The same thing applied in spaceflight. Now you are Earth and the runner is Mars. The calculations are actually more complicated then the example above since both Earth and Mars are moving in space. In order to reach Mars, we do not aim our spacecraft at where the planet is now, because by the time we reach the planet has already moved and is no longer there. Instead, spacecraft will travel in an elliptical orbit around the Sun that will eventually intersect Mars**. If the spacecraft reach the intersection point too early or too late, it’ll miss its target. (In the above example, if you are early you can wait, but in spaceflight a spacecraft cannot wait.) So timing the launch to allow a spacecraft and Mars to arrive at the same point and at the same time is important, and that’s how launch window comes in. If you miss your launch window, you miss your target.
The distance between Earth and Mars, the launch vehicle’s power, the spacecraft’s weight, and the desired geometry of approach to Mars are all factors in determining the range of possible launch dates.
A launch vehicle from Earth will take advantage of the Earth’s spin for an added boost, which translate to fuel saving. The point at which a launch vehicle uses the least amount of fuel to push a spacecraft onto the proper trajectory for Mars identifies an ideal launch date. The length of launch window for a mission is often determined by the type of launch vehicle, which has been designed to launch a certain amount of load at a certain velocity.

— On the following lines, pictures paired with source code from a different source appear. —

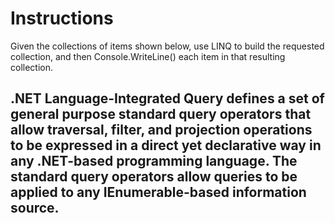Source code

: # Instructions
Given the collections of items shown below, use LINQ to build the requested collection, and then Console.WriteLine() each item in that resulting collection.

## .NET Language-Integrated Query defines a set of general purpose standard query operators that allow traversal, filter, and projection operations to be expressed in a direct yet declarative way in any .NET-based programming language. The standard query operators allow queries to be applied to any IEnumerable<T>-based information source.
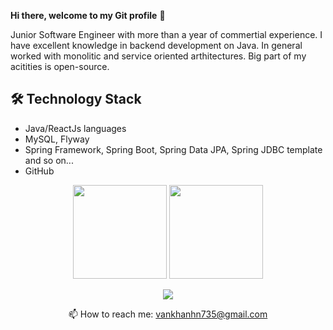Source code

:**Hi there, welcome to my Git profile** 👋

Junior Software Engineer with more than a year of commertial experience. I have excellent knowledge in backend development on Java. In general worked with monolitic and service oriented arthitectures. Big part of my acitities is open-source.

## 🛠 Technology Stack
*   Java/ReactJs languages
*   MySQL, Flyway
*   Spring Framework, Spring Boot, Spring Data JPA, Spring JDBC template and so on...
*   GitHub
  
<p align='center'>
       <img height=150 src="https://github-readme-stats.vercel.app/api?username=nngvankhanh&show_icons=true&count_private=true"/>
       <img height=150 src="https://github-readme-stats.vercel.app/api/top-langs/?username=nngvankhanh&layout=compact"/>
</p>

<p align='center'>
   <a href="https://www.linkedin.com/in/nngvankhanh/">
       <img src="https://img.shields.io/badge/linkedin-%230077B5.svg?&style=for-the-badge&logo=linkedin&logoColor=white"/>
   </a>
<p align='center'>
   📫 How to reach me: <a href='mailto:vankhanhn735@gmail.com'>vankhanhn735@gmail.com</a>
</p>



<!--
**nngvankhanh/nngvankhanh** is a ✨ _special_ ✨ repository because its `README.md` (this file) appears on your GitHub profile.

Here are some ideas to get you started:

- 🔭 I’m currently working on ...
- 🌱 I’m currently learning ...
- 👯 I’m looking to collaborate on ...
- 🤔 I’m looking for help with ...
- 💬 Ask me about ...
- 📫 How to reach me: ...
- 😄 Pronouns: ...
- ⚡ Fun fact: ...
-->
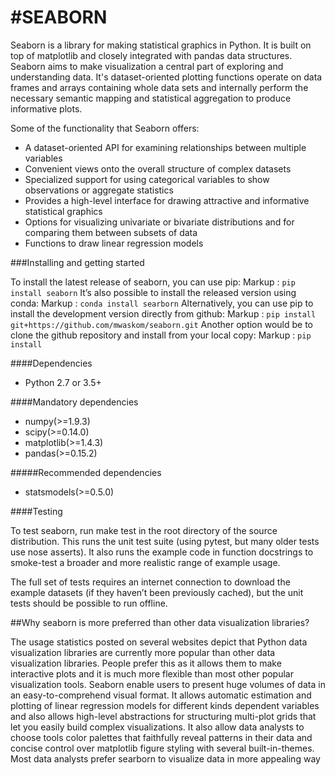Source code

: #SEABORN
=============

Seaborn is a library for making statistical graphics in Python. It is built on top of matplotlib and closely integrated with pandas data structures. Seaborn aims to make visualization a central part of exploring and understanding data. It's dataset-oriented plotting functions operate on data frames and arrays containing whole data sets and internally perform the necessary semantic mapping and statistical aggregation to produce informative plots.

Some of the functionality that Seaborn offers:

  * A dataset-oriented API for examining relationships between multiple variables
  * Convenient views onto the overall structure of complex datasets
  * Specialized support for using categorical variables to show observations or aggregate statistics
  * Provides a high-level interface for drawing attractive and informative statistical graphics
  * Options for visualizing univariate or bivariate distributions and for comparing them between subsets of data
  * Functions to draw linear regression models

###Installing and getting started

To install the latest release of seaborn, you can use pip:
Markup : `pip install seaborn`
It’s also possible to install the released version using conda:
Markup : `conda install searborn`
Alternatively, you can use pip to install the development version directly from github:
Markup : `pip install git+https://github.com/mwaskom/seaborn.git`
Another option would be to clone the github repository and install from your local copy:
Markup : `pip install`

####Dependencies

* Python 2.7 or 3.5+

####Mandatory dependencies

* numpy(>=1.9.3)
* scipy(>=0.14.0)
* matplotlib(>=1.4.3)
* pandas(>=0.15.2)

#####Recommended dependencies

* statsmodels(>=0.5.0)

####Testing

To test seaborn, run make test in the root directory of the source distribution. This runs the unit test suite (using pytest, but many older tests use nose asserts). It also runs the example code in function docstrings to smoke-test a broader and more realistic range of example usage.

The full set of tests requires an internet connection to download the example datasets (if they haven’t been previously cached), but the unit tests should be possible to run offline.

##Why seaborn is more preferred than other data visualization libraries?

The usage statistics posted on several websites depict that Python data visualization libraries are currently more popular than other data visualization libraries. People prefer this as it allows them to make interactive plots and it is much more flexible than most other popular visualization tools. Seaborn enable users to present huge volumes of data in an easy-to-comprehend visual format. It allows automatic estimation and plotting of linear regression models for different kinds dependent variables and also allows high-level abstractions for structuring multi-plot grids that let you easily build complex visualizations. It also allow data analysts to choose tools color palettes that faithfully reveal patterns in their data and concise control over matplotlib figure styling with several built-in-themes. Most data analysts prefer searborn to visualize data in more appealing way
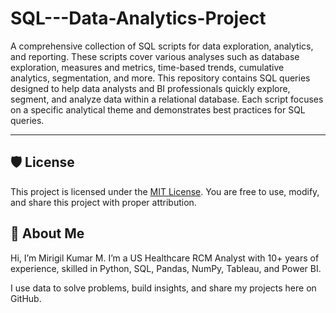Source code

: # SQL---Data-Analytics-Project
A comprehensive collection of SQL scripts for data exploration, analytics, and reporting. These scripts cover various analyses such as database exploration, measures and metrics, time-based trends, cumulative analytics, segmentation, and more.
This repository contains SQL queries designed to help data analysts and BI professionals quickly explore, segment, and analyze data within a relational database. Each script focuses on a specific analytical theme and demonstrates best practices for SQL queries.

---


## 🛡️ License

This project is licensed under the [MIT License](LICENSE). You are free to use, modify, and share this project with proper attribution.



## 👋 About Me

Hi, I’m Mirigil Kumar M.
I’m a US Healthcare RCM Analyst with 10+ years of experience, skilled in Python, SQL, Pandas, NumPy, Tableau, and Power BI.

I use data to solve problems, build insights, and share my projects here on GitHub.

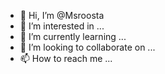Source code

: - 👋 Hi, I’m @Msroosta
- 👀 I’m interested in ...
- 🌱 I’m currently learning ...
- 💞️ I’m looking to collaborate on ...
- 📫 How to reach me ...

<!---
Msroosta/Msroosta is a ✨ special ✨ repository because its `README.md` (this file) appears on your GitHub profile.
You can click the Preview link to take a look at your changes.
--->
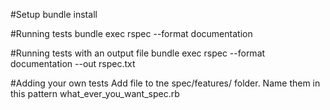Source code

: #Setup
bundle install

#Running tests
bundle exec rspec --format documentation

#Running tests with an output file
bundle exec rspec --format documentation --out rspec.txt

#Adding your own tests
Add file to tne spec/features/ folder.  Name them in this pattern what_ever_you_want_spec.rb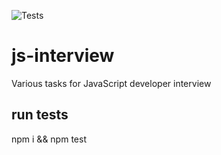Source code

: ![Tests](https://github.com/prplx/js-interview/actions/workflows/test.yml/badge.svg)
  
# js-interview
Various tasks for JavaScript developer interview

## run tests
npm i && npm test
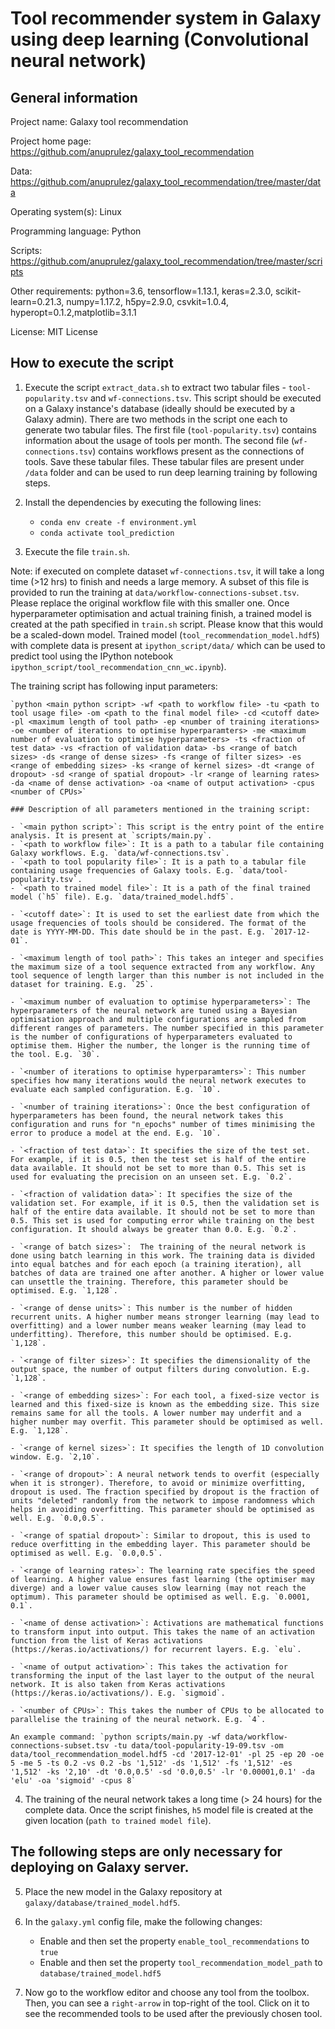 # Tool recommender system in Galaxy using deep learning (Convolutional neural network)

## General information

Project name: Galaxy tool recommendation

Project home page: https://github.com/anuprulez/galaxy_tool_recommendation

Data: https://github.com/anuprulez/galaxy_tool_recommendation/tree/master/data

Operating system(s): Linux

Programming language: Python

Scripts: https://github.com/anuprulez/galaxy_tool_recommendation/tree/master/scripts

Other requirements: python=3.6, tensorflow=1.13.1, keras=2.3.0, scikit-learn=0.21.3, numpy=1.17.2, h5py=2.9.0, csvkit=1.0.4, hyperopt=0.1.2,matplotlib=3.1.1

License: MIT License


## How to execute the script

1. Execute the script `extract_data.sh` to extract two tabular files - `tool-popularity.tsv` and `wf-connections.tsv`. This script should be executed on a Galaxy instance's database (ideally should be executed by a Galaxy admin). There are two methods in the script one each to generate two tabular files. The first file (`tool-popularity.tsv`) contains information about the usage of tools per month. The second file (`wf-connections.tsv`) contains workflows present as the connections of tools. Save these tabular files. These tabular files are present under `/data` folder and can be used to run deep learning training by following steps.

2. Install the dependencies by executing the following lines:
    *    `conda env create -f environment.yml`
    *    `conda activate tool_prediction`

3. Execute the file `train.sh`.

Note: if executed on complete dataset `wf-connections.tsv`, it will take a long time (>12 hrs) to finish and needs a large memory. A subset of this file is provided to run the training at `data/workflow-connections-subset.tsv`. Please replace the original workflow file with this smaller one. Once hyperparameter optimisation and actual training finish, a trained model is created at the path specified in `train.sh` script. Please know that this would be a scaled-down model. Trained model (`tool_recommendation_model.hdf5`) with complete data is present at `ipython_script/data/` which can be used to predict tool using the IPython notebook `ipython_script/tool_recommendation_cnn_wc.ipynb`).

The training script has following input parameters:

    `python <main python script> -wf <path to workflow file> -tu <path to tool usage file> -om <path to the final model file> -cd <cutoff date> -pl <maximum length of tool path> -ep <number of training iterations> -oe <number of iterations to optimise hyperparamters> -me <maximum number of evaluation to optimise hyperparameters> -ts <fraction of test data> -vs <fraction of validation data> -bs <range of batch sizes> -ds <range of dense sizes> -fs <range of filter sizes> -es <range of embedding sizes> -ks <range of kernel sizes> -dt <range of dropout> -sd <range of spatial dropout> -lr <range of learning rates> -da <name of dense activation> -oa <name of output activation> -cpus <number of CPUs>`

    ### Description of all parameters mentioned in the training script:

    - `<main python script>`: This script is the entry point of the entire analysis. It is present at `scripts/main.py`.
    - `<path to workflow file>`: It is a path to a tabular file containing Galaxy workflows. E.g. `data/wf-connections.tsv`.
    - `<path to tool popularity file>`: It is a path to a tabular file containing usage frequencies of Galaxy tools. E.g. `data/tool-popularity.tsv`.
    - `<path to trained model file>`: It is a path of the final trained model (`h5` file). E.g. `data/trained_model.hdf5`.
    
    - `<cutoff date>`: It is used to set the earliest date from which the usage frequencies of tools should be considered. The format of the date is YYYY-MM-DD. This date should be in the past. E.g. `2017-12-01`.
    
    - `<maximum length of tool path>`: This takes an integer and specifies the maximum size of a tool sequence extracted from any workflow. Any tool sequence of length larger than this number is not included in the dataset for training. E.g. `25`.
    
    - `<maximum number of evaluation to optimise hyperparameters>`: The hyperparameters of the neural network are tuned using a Bayesian optimisation approach and multiple configurations are sampled from different ranges of parameters. The number specified in this parameter is the number of configurations of hyperparameters evaluated to optimise them. Higher the number, the longer is the running time of the tool. E.g. `30`.
    
    - `<number of iterations to optimise hyperparamters>`: This number specifies how many iterations would the neural network executes to evaluate each sampled configuration. E.g. `10`.
    
    - `<number of training iterations>`: Once the best configuration of hyperparameters has been found, the neural network takes this configuration and runs for "n_epochs" number of times minimising the error to produce a model at the end. E.g. `10`.
    
    - `<fraction of test data>`: It specifies the size of the test set. For example, if it is 0.5, then the test set is half of the entire data available. It should not be set to more than 0.5. This set is used for evaluating the precision on an unseen set. E.g. `0.2`.
    
    - `<fraction of validation data>`: It specifies the size of the validation set. For example, if it is 0.5, then the validation set is half of the entire data available. It should not be set to more than 0.5. This set is used for computing error while training on the best configuration. It should always be greater than 0.0. E.g. `0.2`.
    
    - `<range of batch sizes>`:  The training of the neural network is done using batch learning in this work. The training data is divided into equal batches and for each epoch (a training iteration), all batches of data are trained one after another. A higher or lower value can unsettle the training. Therefore, this parameter should be optimised. E.g. `1,128`.
    
    - `<range of dense units>`: This number is the number of hidden recurrent units. A higher number means stronger learning (may lead to overfitting) and a lower number means weaker learning (may lead to underfitting). Therefore, this number should be optimised. E.g. `1,128`.
    
    - `<range of filter sizes>`: It specifies the dimensionality of the output space, the number of output filters during convolution. E.g. `1,128`.
    
    - `<range of embedding sizes>`: For each tool, a fixed-size vector is learned and this fixed-size is known as the embedding size. This size remains same for all the tools. A lower number may underfit and a higher number may overfit. This parameter should be optimised as well. E.g. `1,128`.
    
    - `<range of kernel sizes>`: It specifies the length of 1D convolution window. E.g. `2,10`.
    
    - `<range of dropout>`: A neural network tends to overfit (especially when it is stronger). Therefore, to avoid or minimize overfitting, dropout is used. The fraction specified by dropout is the fraction of units "deleted" randomly from the network to impose randomness which helps in avoiding overfitting. This parameter should be optimised as well. E.g. `0.0,0.5`.
    
    - `<range of spatial dropout>`: Similar to dropout, this is used to reduce overfitting in the embedding layer. This parameter should be optimised as well. E.g. `0.0,0.5`.
    
    - `<range of learning rates>`: The learning rate specifies the speed of learning. A higher value ensures fast learning (the optimiser may diverge) and a lower value causes slow learning (may not reach the optimum). This parameter should be optimised as well. E.g. `0.0001, 0.1`.
    
    - `<name of dense activation>`: Activations are mathematical functions to transform input into output. This takes the name of an activation function from the list of Keras activations (https://keras.io/activations/) for recurrent layers. E.g. `elu`.
    
    - `<name of output activation>`: This takes the activation for transforming the input of the last layer to the output of the neural network. It is also taken from Keras activations (https://keras.io/activations/). E.g. `sigmoid`.
    
    - `<number of CPUs>`: This takes the number of CPUs to be allocated to parallelise the training of the neural network. E.g. `4`.

    An example command: `python scripts/main.py -wf data/workflow-connections-subset.tsv -tu data/tool-popularity-19-09.tsv -om data/tool_recommendation_model.hdf5 -cd '2017-12-01' -pl 25 -ep 20 -oe 5 -me 5 -ts 0.2 -vs 0.2 -bs '1,512' -ds '1,512' -fs '1,512' -es '1,512' -ks '2,10' -dt '0.0,0.5' -sd '0.0,0.5' -lr '0.00001,0.1' -da 'elu' -oa 'sigmoid' -cpus 8`

4. The training of the neural network takes a long time (> 24 hours) for the complete data. Once the script finishes, `h5` model file is created at the given location (`path to trained model file`).

## The following steps are only necessary for deploying on Galaxy server.

5. Place the new model in the Galaxy repository at `galaxy/database/trained_model.hdf5`. 

6. In the `galaxy.yml` config file, make the following changes:
    - Enable and then set the property `enable_tool_recommendations` to `true`
    - Enable and then set the property `tool_recommendation_model_path` to `database/trained_model.hdf5`

7. Now go to the workflow editor and choose any tool from the toolbox. Then, you can see a `right-arrow` in top-right of the tool. Click on it to see the recommended tools to be used after the previously chosen tool.

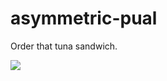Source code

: # asymmetric-pual

Order that tuna sandwich.

<img src="https://www.telestar.fr/var/telestar/storage/images/article/mort-de-paul-walker-les-temoignages-bouleversants-des-acteurs-de-fast-and-furious-275342/1667544-2-fre-FR/Mort-de-Paul-Walker-les-temoignages-bouleversants-des-acteurs-de-Fast-and-Furious.jpg">

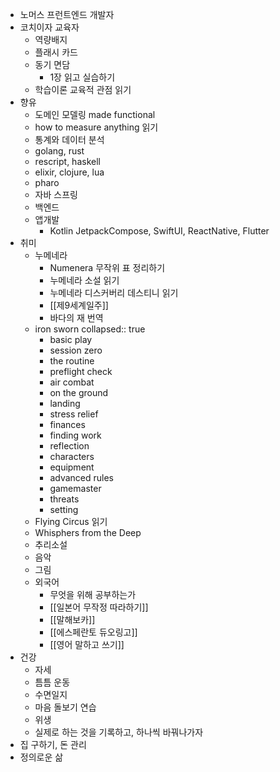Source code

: - 노머스 프런트엔드 개발자
- 코치이자 교육자
	- 역량배지
	- 플래시 카드
	- 동기 면담
		- 1장 읽고 실습하기
	- 학습이론 교육적 관점 읽기
- 향유
	- 도메인 모델링 made functional
	- how to measure anything 읽기
	- 통계와 데이터 분석
	- golang, rust
	- rescript, haskell
	- elixir, clojure, lua
	- pharo
	- 자바 스프링
	- 백엔드
	- 앱개발
		- Kotlin JetpackCompose, SwiftUI, ReactNative, Flutter
- 취미
	- 누메네라
		- Numenera 무작위 표 정리하기
		- 누메네라 소설 읽기
		- 누메네라 디스커버리 데스티니 읽기
		- [[제9세계일주]]
		- 바다의 재 번역
	- iron sworn
	  collapsed:: true
		- basic play
		- session zero
		- the routine
		- preflight check
		- air combat
		- on the ground
		- landing
		- stress relief
		- finances
		- finding work
		- reflection
		- characters
		- equipment
		- advanced rules
		- gamemaster
		- threats
		- setting
	- Flying Circus 읽기
	- Whisphers from the Deep
	- 추리소설
	- 음악
	- 그림
	- 외국어
		- 무엇을 위해 공부하는가
		- [[일본어 무작정 따라하기]]
		- [[말해보카]]
		- [[에스페란토 듀오링고]]
		- [[영어 말하고 쓰기]]
- 건강
	- 자세
	- 틈틈 운동
	- 수면일지
	- 마음 돌보기 연습
	- 위생
	- 실제로 하는 것을 기록하고, 하나씩 바꿔나가자
- 집 구하기, 돈 관리
- 정의로운 삶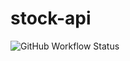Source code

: # stock-api
![GitHub Workflow Status](https://img.shields.io/github/workflow/status/thiagofarbo/stock-api/maven)
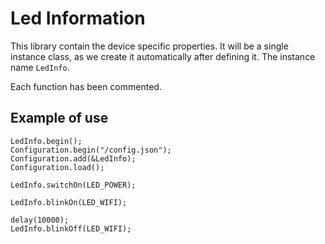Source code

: # Led Information

This library contain the device specific properties.  It will be a single instance class, as we create it automatically after defining it.  The instance name `LedInfo`.

Each function has been commented.

## Example of use

    LedInfo.begin();
    Configuration.begin("/config.json");
    Configuration.add(&LedInfo);
    Configuration.load();    

    LedInfo.switchOn(LED_POWER);

    LedInfo.blinkOn(LED_WIFI);

    delay(10000);
    LedInfo.blinkOff(LED_WIFI);
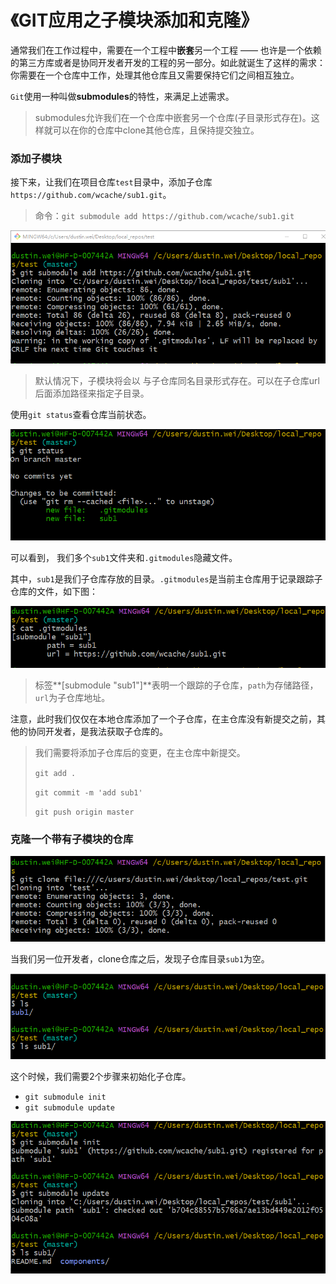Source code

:# 《GIT应用之子模块添加和克隆》

通常我们在工作过程中，需要在一个工程中**嵌套**另一个工程 —— 也许是一个依赖的第三方库或者是协同开发者开发的工程的另一部分。如此就诞生了这样的需求：你需要在一个仓库中工作，处理其他仓库且又需要保持它们之间相互独立。

`Git`使用一种叫做**submodules**的特性，来满足上述需求。

> submodules允许我们在一个仓库中嵌套另一个仓库(子目录形式存在)。这样就可以在你的仓库中clone其他仓库，且保持提交独立。

### 添加子模块

接下来，让我们在项目仓库`test`目录中，添加子仓库`https://github.com/wcache/sub1.git`。

> 命令：`git submodule add https://github.com/wcache/sub1.git`

![sub_add.png](./images/sub_add.png)

> 默认情况下，子模块将会以 与子仓库同名目录形式存在。可以在子仓库url后面添加路径来指定子目录。

使用`git status`查看仓库当前状态。

![status.png](./images/status.png)

可以看到， 我们多个`sub1`文件夹和`.gitmodules`隐藏文件。

其中，`sub1`是我们子仓库存放的目录。`.gitmodules`是当前主仓库用于记录跟踪子仓库的文件，如下图：

![gitmodules.png](./images/gitmodules.png)

> 标签**[submodule "sub1"]**表明一个跟踪的子仓库，`path`为存储路径，`url`为子仓库地址。

注意，此时我们仅仅在本地仓库添加了一个子仓库，在主仓库没有新提交之前，其他的协同开发者，是我法获取子仓库的。

> 我们需要将添加子仓库后的变更，在主仓库中新提交。
>
> `git add .`
>
> `git commit -m 'add sub1'`
>
> `git push origin master`

### 克隆一个带有子模块的仓库

![clone.png](./images/clone.png)

当我们另一位开发者，clone仓库之后，发现子仓库目录`sub1`为空。

![sub_empty.png](./images/sub_empty.png)

这个时候，我们需要2个步骤来初始化子仓库。

- `git submodule init`
- `git submodule update`

![submodule_init_update.png](./images/submodule_init_update.png)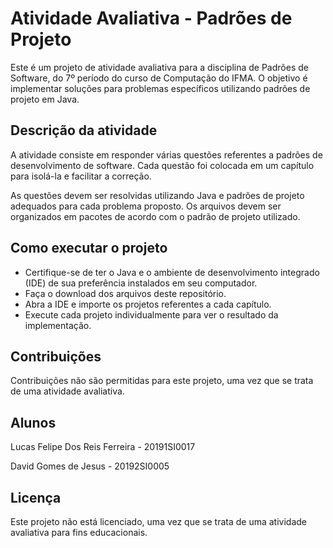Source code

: # Atividade Avaliativa - Padrões de Projeto
Este é um projeto de atividade avaliativa para a disciplina de Padrões de Software, do 7º período do curso de Computação do IFMA. O objetivo é implementar soluções para problemas específicos utilizando padrões de projeto em Java.

## Descrição da atividade
A atividade consiste em responder várias questões referentes a padrões de desenvolvimento de software. Cada questão foi colocada em um capítulo para isolá-la e facilitar a correção.

As questões devem ser resolvidas utilizando Java e padrões de projeto adequados para cada problema proposto. Os arquivos devem ser organizados em pacotes de acordo com o padrão de projeto utilizado.

## Como executar o projeto
 - Certifique-se de ter o Java e o ambiente de desenvolvimento integrado (IDE) de sua preferência instalados em seu computador.
 - Faça o download dos arquivos deste repositório.
 - Abra a IDE e importe os projetos referentes a cada capítulo.
 - Execute cada projeto individualmente para ver o resultado da implementação.

## Contribuições
Contribuições não são permitidas para este projeto, uma vez que se trata de uma atividade avaliativa.

## Alunos

Lucas Felipe Dos Reis Ferreira - 20191SI0017

David Gomes de Jesus - 20192SI0005

## Licença
Este projeto não está licenciado, uma vez que se trata de uma atividade avaliativa para fins educacionais.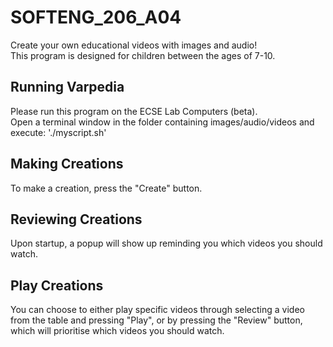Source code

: # SOFTENG_206_A04
Create your own educational videos with images and audio!  
This program is designed for children between the ages of 7-10.  

## Running Varpedia
Please run this program on the ECSE Lab Computers (beta).  
Open a terminal window in the folder containing images/audio/videos and execute: './myscript.sh'

## Making Creations
To make a creation,  press the "Create" button.  

## Reviewing Creations
Upon startup, a popup will show up reminding you which videos you should watch.  

## Play Creations
You can choose to either play specific videos through selecting a video from the table and pressing "Play", or by pressing the "Review" button, which will prioritise which videos you should watch.  
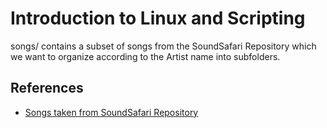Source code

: # Introduction to Linux and Scripting 

songs/ contains a subset of songs from the SoundSafari Repository which we want to organize according 
to the Artist name into subfolders.

## References 

  * [Songs taken from SoundSafari Repository](https://github.com/SoundSafari/CC0-1.0-Music)



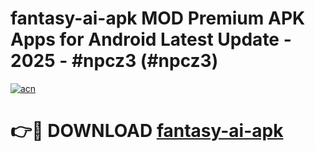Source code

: # fantasy-ai-apk MOD Premium APK Apps for Android Latest Update - 2025 - #npcz3 (#npcz3)

[![acn](https://github.com/user-attachments/assets/0f9c940e-d8b0-45ae-aac7-cd30a18b3e1c)](https://app.mediaupload.pro?title=fantasy-ai-apk&ref=14F)

# 👉🔴 DOWNLOAD [fantasy-ai-apk](https://app.mediaupload.pro?title=fantasy-ai-apk&ref=14F)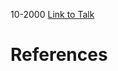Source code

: 

10-2000
[Link to Talk](https://www.churchofjesuschrist.org/study/general-conference/2000/10/saturday-morning-session?lang=eng)



# References
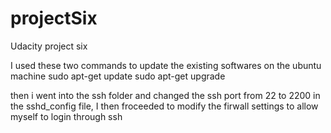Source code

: # projectSix
Udacity project six

I used these two commands to update the existing softwares on the ubuntu machine
sudo apt-get update
sudo apt-get upgrade

then i went into the ssh folder and changed the ssh port from 22 to 2200 in the sshd_config file, I then froceeded to modify the firwall settings to allow myself to login through ssh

The farther the launch is from the optimal time for lift-off, the more energy needed to get to the target. If a rocket is just slightly more than enough to do its assigned job under the best launch conditions, the launch window becomes very narrow. The more energy a rocket delivers for a particular payload, the wider the range of conditions it can handle, thus the launch window widens. However, this consumes more fuels and money. Therefore, there has to be a balance between the mass of the payload and the energy capabilities of the launch vehicle.
You may think that a straight line is the best way to get to Mars, but that straight line translates into a huge, inefficient orbit around the sun. The launch vehicle required to put the spacecraft in such an extreme solar orbit would have to be very large, very powerful, very expensive and would waste an inordinate amount of fuel. Source: http://athena.cornell.edu/
For a mission to Mars, launch is usually scheduled prior to an ideal launch day, but within acceptable conditions for the launch vehicle. This allows for weather-related delays or delays in getting the vehicle ready. Other launch windows include a range of days after the ideal launch date. If these windows were missed, the trajectory to Mars becomes more difficult, the thrust of the launch vehicle becomes inadequate, and the window of opportunity for a mission to Mars closes for another two years.
*three is you include China, but China Yinghuo-1 was launched by Russian rocket, so here I take it as two.
**In addition, the direction in which the spacecraft moves when it arrives should make it easy to match velocities with Mars, so that it is easier to enter Mars orbit. These trajectories and orbits are collectively referred to as Hohmann transfer orbits, first proposed in 1925 by the German engineer Wolfgang Hohmann. This will be a story for another post.